Herald raing: ****
Cast: Don Duong, Nguyen Ngoc Hiep, Tran Manh Cuong, Harvey Keitel, Nguyen Huu Duoc
Director: Tony Bui
Running time: 108 mins
Now showing
Review: Peter Calder
Wistful, poignant, evocative and sublime, the first American feature film made in Vietnam is a lovesong to its maker's homeland and a piercing elegy for a culture devoured by the corporate power of a nation that failed to defeat it on the battlefield.
Honoured as best film at Sundance, it's a cinematic tone poem in which the lives of its characters intersect as much thematically as actually.
Bui, 26, who was taken to California as a two-year-old, reacquainted himself with the land of his birth, whose fragile beauty he here depicts as melting in the furnace of globalisation; the elegant colonial facades of Ho Chi Minh City are crowded out by Coca-Cola signs and luxury hotels.

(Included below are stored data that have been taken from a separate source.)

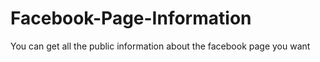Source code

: Facebook-Page-Information
=========================

You can get all the public information about the facebook page you want
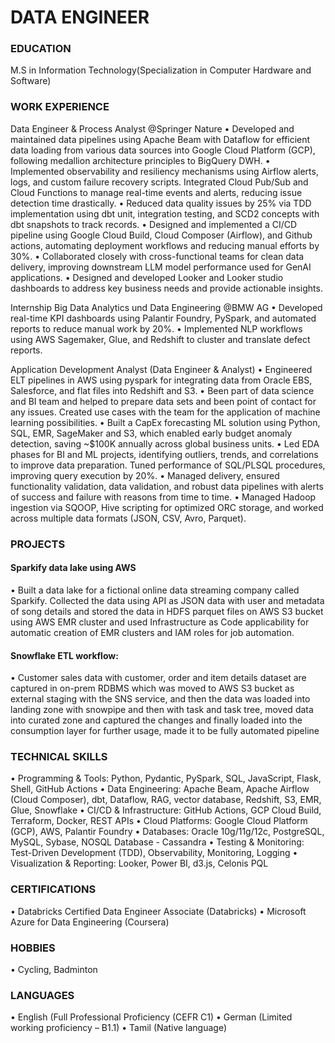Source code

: # DATA ENGINEER

### EDUCATION
M.S in Information Technology(Specialization in Computer Hardware and Software)

### WORK EXPERIENCE
Data Engineer & Process Analyst @Springer Nature
•	Developed and maintained data pipelines using Apache Beam with Dataflow for efficient data loading from various data sources into Google Cloud Platform (GCP), following medallion architecture principles to BigQuery DWH.
•	Implemented observability and resiliency mechanisms using Airflow alerts, logs, and custom failure recovery scripts. Integrated Cloud Pub/Sub and Cloud Functions to manage real-time events and alerts, reducing issue detection time drastically. 
•	Reduced data quality issues by 25% via TDD implementation using dbt unit, integration testing, and SCD2 concepts with dbt snapshots to track records.
•	Designed and implemented a CI/CD pipeline using Google Cloud Build, Cloud Composer (Airflow), and Github actions, automating deployment workflows and reducing manual efforts by 30%.
•	Collaborated closely with cross-functional teams for clean data delivery, improving downstream LLM model performance used for GenAI applications.
•	Designed and developed Looker and Looker studio dashboards to address key business needs and provide actionable insights.

Internship Big Data Analytics und Data Engineering @BMW AG
•	Developed real-time KPI dashboards using Palantir Foundry, PySpark, and automated reports to reduce manual work by 20%.
•	Implemented NLP workflows using AWS Sagemaker, Glue, and Redshift to cluster and translate defect reports.

Application Development Analyst (Data Engineer & Analyst)
•	Engineered ELT pipelines in AWS using pyspark for integrating data from Oracle EBS, Salesforce, and flat files into Redshift and S3.
•	Been part of data science and BI team and helped to prepare data sets and been point of contact for any issues. Created use cases with the team for the application of machine learning possibilities.
•	Built a CapEx forecasting ML solution using Python, SQL, EMR, SageMaker and S3, which enabled early budget anomaly detection, saving ~$100K annually across global business units.
•	Led EDA phases for BI and ML projects, identifying outliers, trends, and correlations to improve data preparation. Tuned performance of SQL/PLSQL procedures, improving query execution by 20%.
•	Managed delivery, ensured functionality validation, data validation, and robust data pipelines with alerts of success and failure with reasons from time to time.
•	Managed Hadoop ingestion via SQOOP, Hive scripting for optimized ORC storage, and worked across multiple data formats (JSON, CSV, Avro, Parquet).

### PROJECTS
#### Sparkify data lake using AWS
•	Built a data lake for a fictional online data streaming company called Sparkify. Collected the data using API as JSON data with user and metadata of song details and stored the data in HDFS parquet files on AWS S3 bucket using AWS EMR cluster and used Infrastructure as Code applicability for automatic creation of EMR clusters and IAM roles for job automation.
#### Snowflake ETL workflow:
•	Customer sales data with customer, order and item details dataset are captured in on-prem RDBMS which was moved to AWS S3 bucket as external staging with the SNS service, and then the data was loaded into landing zone with snowpipe and then with task and task tree, moved data into curated zone and captured the changes and finally loaded into the consumption layer for further usage, made it to be fully automated pipeline

### TECHNICAL SKILLS
 
•	Programming & Tools: Python, Pydantic, PySpark, SQL, JavaScript, Flask, Shell, GitHub Actions
•	Data Engineering: Apache Beam, Apache Airflow (Cloud Composer), dbt, Dataflow, RAG, vector database, Redshift, S3, EMR, Glue, Snowflake
•	CI/CD & Infrastructure: GitHub Actions, GCP Cloud Build, Terraform, Docker, REST APIs
•	Cloud Platforms: Google Cloud Platform (GCP), AWS, Palantir Foundry
•	Databases: Oracle 10g/11g/12c, PostgreSQL, MySQL, Sybase, NOSQL Database - Cassandra
•	Testing & Monitoring: Test-Driven Development (TDD), Observability, Monitoring, Logging
•	Visualization & Reporting: Looker, Power BI, d3.js, Celonis PQL
 
 
### CERTIFICATIONS

•	Databricks Certified Data Engineer Associate (Databricks)
•	Microsoft Azure for Data Engineering (Coursera)

 
### HOBBIES

•	Cycling, Badminton
 

### LANGUAGES
•	English (Full Professional Proficiency (CEFR C1)
•	German (Limited working proficiency – B1.1)
•	Tamil (Native language)


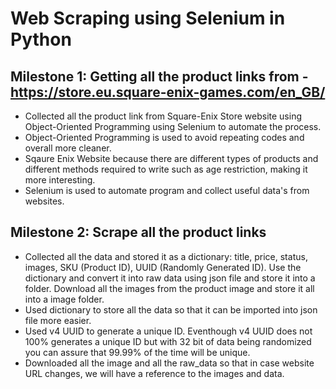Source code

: # Web Scraping using Selenium in Python

## Milestone 1: Getting all the product links from - https://store.eu.square-enix-games.com/en_GB/

- Collected all the product link from Square-Enix Store website using Object-Oriented Programming using Selenium to automate the process.
- Object-Oriented Programming is used to avoid repeating codes and overall more cleaner.
- Sqaure Enix Website because there are different types of products and different methods required to write such as age restriction, making it more interesting.
- Selenium is used to automate program and collect useful data's from websites.

## Milestone 2: Scrape all the product links

- Collected all the data and stored it as a dictionary: title, price, status, images, SKU (Product ID), UUID (Randomly Generated ID). Use the dictionary and convert it into raw data using json file and store it into a folder. Download all the images from the product image and store it all into a image folder.
- Used dictionary to store all the data so that it can be imported into json file more easier.
- Used v4 UUID to generate a unique ID. Eventhough v4 UUID does not 100% generates a unique ID but with 32 bit of data being randomized you can assure that 99.99% of the time will be unique.
- Downloaded all the image and all the raw_data so that in case website URL changes, we will have a reference to the images and data.
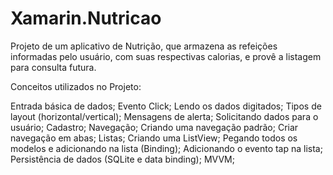 # Xamarin.Nutricao

Projeto de um aplicativo de Nutrição, que armazena as refeições informadas pelo usuário, com suas respectivas calorias, e provê a listagem para consulta futura.

Conceitos utilizados no Projeto:

Entrada básica de dados;
Evento Click;
Lendo os dados digitados;
Tipos de layout (horizontal/vertical);
Mensagens de alerta;
Solicitando dados para o usuário;
Cadastro;
Navegação;
Criando uma navegação padrão;
Criar navegação em abas;
Listas;
Criando uma ListView;
Pegando todos os modelos e adicionando na lista (Binding);
Adicionando o evento tap na lista;
Persistência de dados (SQLite e data binding);
MVVM;
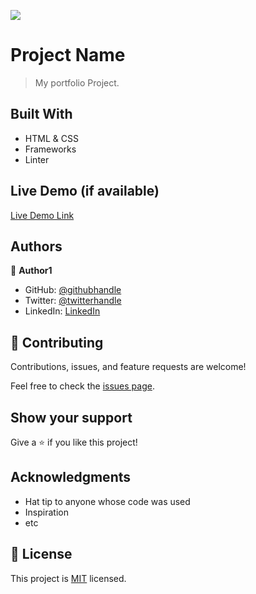 ![](https://img.shields.io/badge/Microverse-blueviolet)

# Project Name

> My portfolio Project.


## Built With

- HTML & CSS
- Frameworks
- Linter

## Live Demo (if available)

[Live Demo Link](https://mohamedck.github.io/My-Portfolio-Website/)




## Authors

👤 **Author1**

- GitHub: [@githubhandle](https://github.com/MohamedCK)
- Twitter: [@twitterhandle](https://twitter.com/MohamedCK0)
- LinkedIn: [LinkedIn](https://www.linkedin.com/in/mohamed-abdulhakim-2868521b6/)


## 🤝 Contributing

Contributions, issues, and feature requests are welcome!

Feel free to check the [issues page](../../issues/).

## Show your support

Give a ⭐️ if you like this project!

## Acknowledgments

- Hat tip to anyone whose code was used
- Inspiration
- etc

## 📝 License

This project is [MIT](./MIT.md) licensed.
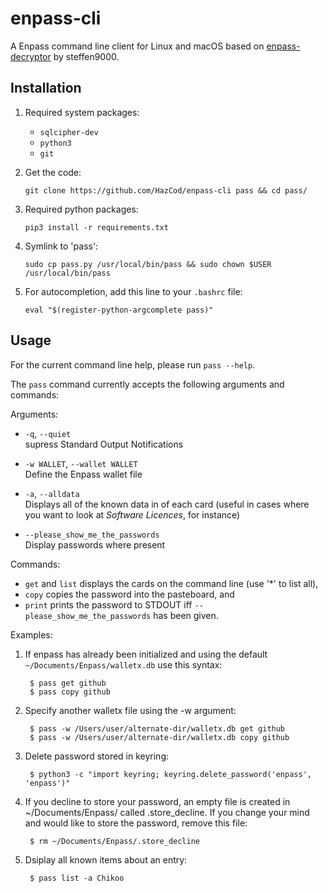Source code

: # enpass-cli

A Enpass command line client for Linux and macOS based on [enpass-decryptor](https://github.com/steffen9000/enpass-decryptor) by steffen9000.

## Installation

1. Required system packages:

	 - `sqlcipher-dev`
	 - `python3`
	 - `git`

2. Get the code:

	`git clone https://github.com/HazCod/enpass-cli pass && cd pass/`

3. Required python packages:

	`pip3 install -r requirements.txt`

4. Symlink to 'pass':

	`sudo cp pass.py /usr/local/bin/pass && sudo chown $USER /usr/local/bin/pass`

5. For autocompletion, add this line to your `.bashrc` file:

	`eval "$(register-python-argcomplete pass)"`

## Usage

For the current command line help, please run `pass --help`.

The `pass` command currently accepts the following arguments and commands:

Arguments:

 - `-q`, `--quiet`\
 	supress Standard Output Notifications

 - `-w WALLET`, `--wallet WALLET`\
 	Define the Enpass wallet file

 - `-a`, `--alldata`\
 	Displays all of the known data in of each card (useful in cases where you want to look at *Software Licences*, for instance)

 - `--please_show_me_the_passwords`\
 	Display passwords where present

Commands:

 - `get` and `list` displays the cards on the command line (use '*' to list all),
 - `copy` copies the password into the pasteboard, and
 - `print` prints the password to STDOUT iff `--please_show_me_the_passwords` has been given.

Examples:

1. If enpass has already been initialized and using the default `~/Documents/Enpass/walletx.db` use this syntax:

		$ pass get github
		$ pass copy github

2. Specify another walletx file using the -w argument:

		$ pass -w /Users/user/alternate-dir/walletx.db get github
		$ pass -w /Users/user/alternate-dir/walletx.db copy github

3. Delete password stored in keyring:
 
		$ python3 -c "import keyring; keyring.delete_password('enpass', 'enpass')"

4. If you decline to store your password, an empty file is created in ~/Documents/Enpass/ called .store_decline. If you change your mind and would like to store the password, remove this file:

		$ rm ~/Documents/Enpass/.store_decline

5. Dsiplay all known items about an entry:

		$ pass list -a Chikoo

Likewise all the film's characters struggle to survive: a woman who picks white lotus blossoms on a temple lake is losing custom to plastic imitations of the real thing; a poet consumed by leprosy (one of the film's more striking symbolic presences) hides in the shadows; a bicycle rickshaw driver falls in love with a fancy prostitute; a wide-eyed boy sells gimcrack baubles from a suitcase; an ex-GI searches for the daughter he once fathered.
Each is a thread (the film is several interlaced stories) in a tapestry of memory and history.
Hugely skillful and visually rich, Three Seasons is more unabashedly sentimental than writer/director Tran Anh Hung's Cyclo and The Scent of Green Papaya, the only Vietnamese films so far seen here and perhaps less interesting as a result.
It also ends a shade too tidily and some scenes (notably those involving Keitel as the GI) are oddly clumsy. But it's still hypnotically beautiful and highly recommended.